I was wondering if it is possible to import an object in a Matlab Level-2 S-function within Simulink.
In the past, I have applied reinforcement learning to dynamic models in Matlab. As a result, I have created some classes that deal with the generation and update of the policy. Now, I need to move to Simulink because I have a more complex dynamic system. I am familiar with C S-functions, but because I already have the Matlab code in two classes I was thinking about using a Matlab S-function that uses these objects.
My work flow is as follows: the main Matlab function where policy object is initialized calls the Simulink file with the dynamic model. In the S-function, the policy object is call to select an action (which is the output of the control system). The policy object (in fact its weights) is then updated in the main Matlab function after a number of simulations of the Simulink file.
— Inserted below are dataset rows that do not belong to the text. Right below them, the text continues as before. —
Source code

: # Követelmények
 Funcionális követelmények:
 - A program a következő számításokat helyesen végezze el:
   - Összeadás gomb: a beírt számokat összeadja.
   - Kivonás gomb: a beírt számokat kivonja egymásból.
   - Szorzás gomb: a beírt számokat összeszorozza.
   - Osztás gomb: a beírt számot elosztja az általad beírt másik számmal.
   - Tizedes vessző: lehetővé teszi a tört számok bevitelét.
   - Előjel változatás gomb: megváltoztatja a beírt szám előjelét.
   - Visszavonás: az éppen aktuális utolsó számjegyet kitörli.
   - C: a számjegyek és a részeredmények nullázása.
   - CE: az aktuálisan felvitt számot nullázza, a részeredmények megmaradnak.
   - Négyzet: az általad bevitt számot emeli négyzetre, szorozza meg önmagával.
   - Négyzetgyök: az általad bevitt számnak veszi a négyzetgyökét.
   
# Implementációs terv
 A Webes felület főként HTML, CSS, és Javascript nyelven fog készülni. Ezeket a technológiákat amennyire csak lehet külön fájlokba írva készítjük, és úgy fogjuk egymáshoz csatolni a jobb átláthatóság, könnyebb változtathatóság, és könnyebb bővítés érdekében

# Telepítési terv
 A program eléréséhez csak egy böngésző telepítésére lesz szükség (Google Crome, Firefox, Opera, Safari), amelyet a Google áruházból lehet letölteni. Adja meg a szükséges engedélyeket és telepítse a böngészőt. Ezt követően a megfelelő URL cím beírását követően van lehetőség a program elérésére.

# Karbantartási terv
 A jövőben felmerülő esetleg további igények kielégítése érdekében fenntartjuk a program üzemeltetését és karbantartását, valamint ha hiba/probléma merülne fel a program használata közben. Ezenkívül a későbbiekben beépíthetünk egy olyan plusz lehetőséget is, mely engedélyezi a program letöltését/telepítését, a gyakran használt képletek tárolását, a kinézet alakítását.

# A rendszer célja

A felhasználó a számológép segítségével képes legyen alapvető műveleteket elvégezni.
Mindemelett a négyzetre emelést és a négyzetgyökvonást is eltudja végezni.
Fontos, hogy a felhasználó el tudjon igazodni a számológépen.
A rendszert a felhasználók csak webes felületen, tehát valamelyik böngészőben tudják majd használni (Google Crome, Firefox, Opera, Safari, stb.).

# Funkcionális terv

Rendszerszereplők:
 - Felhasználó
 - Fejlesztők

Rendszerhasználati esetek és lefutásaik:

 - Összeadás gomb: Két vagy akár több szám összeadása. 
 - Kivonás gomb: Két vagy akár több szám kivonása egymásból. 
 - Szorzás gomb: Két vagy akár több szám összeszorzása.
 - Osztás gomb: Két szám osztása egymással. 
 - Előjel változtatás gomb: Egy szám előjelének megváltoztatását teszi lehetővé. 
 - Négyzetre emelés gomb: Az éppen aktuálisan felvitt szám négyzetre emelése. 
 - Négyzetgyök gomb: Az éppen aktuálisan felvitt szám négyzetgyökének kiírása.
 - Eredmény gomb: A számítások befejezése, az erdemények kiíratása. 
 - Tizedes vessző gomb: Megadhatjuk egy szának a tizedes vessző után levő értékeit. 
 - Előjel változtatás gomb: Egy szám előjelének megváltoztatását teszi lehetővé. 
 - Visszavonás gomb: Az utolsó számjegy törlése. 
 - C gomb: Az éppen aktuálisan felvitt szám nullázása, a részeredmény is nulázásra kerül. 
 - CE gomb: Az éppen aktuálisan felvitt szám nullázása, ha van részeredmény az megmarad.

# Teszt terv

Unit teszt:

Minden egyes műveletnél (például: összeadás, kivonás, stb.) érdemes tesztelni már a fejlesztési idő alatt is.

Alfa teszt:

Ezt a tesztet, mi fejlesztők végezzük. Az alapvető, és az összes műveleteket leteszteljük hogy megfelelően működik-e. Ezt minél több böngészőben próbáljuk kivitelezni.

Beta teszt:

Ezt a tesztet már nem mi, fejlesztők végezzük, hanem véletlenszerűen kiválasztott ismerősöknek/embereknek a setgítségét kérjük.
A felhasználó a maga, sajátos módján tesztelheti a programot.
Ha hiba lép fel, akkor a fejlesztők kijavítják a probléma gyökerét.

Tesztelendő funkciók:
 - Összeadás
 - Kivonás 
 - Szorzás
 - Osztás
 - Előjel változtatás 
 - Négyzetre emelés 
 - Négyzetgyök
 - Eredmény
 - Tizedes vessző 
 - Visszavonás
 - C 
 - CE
So, what I would need is a way to import the policy
object in a Matlab S-function in Simulink. I have tried to import it as parameter, but only numeric values are accepted. I cannot keep the object only within the S-function (hence, initialising it within the initialisation function) because I need to update its weights in the main Matlab script.
Is this possible? Any suggestions would be greatly appreciated!
An example of the policy class is as follows:
classdef Policy
%% Accessible properties:
properties
a; % selected action index
actions; % actions list
basis; % type of basis function
centres; % list of centres of the RBFs
exploration_rate; % exploration rate
mu; % width of each RBF
nbasis; % no. basis functions overall
states; % list of discrete states
weights; % weights of the linear function approximation
end
%% Protected properties:
properties (Access = protected)
na; % no. actions
ns; % no. discrete states
nrbf; % no. radial basis functions per action
state; % current state
Q; % Q value for each action-state pair
end
%% Accessible methods:
methods %(Access = protected)
%% Initialization function:
function obj = Policy(actions,states,epsilon,basis,mu)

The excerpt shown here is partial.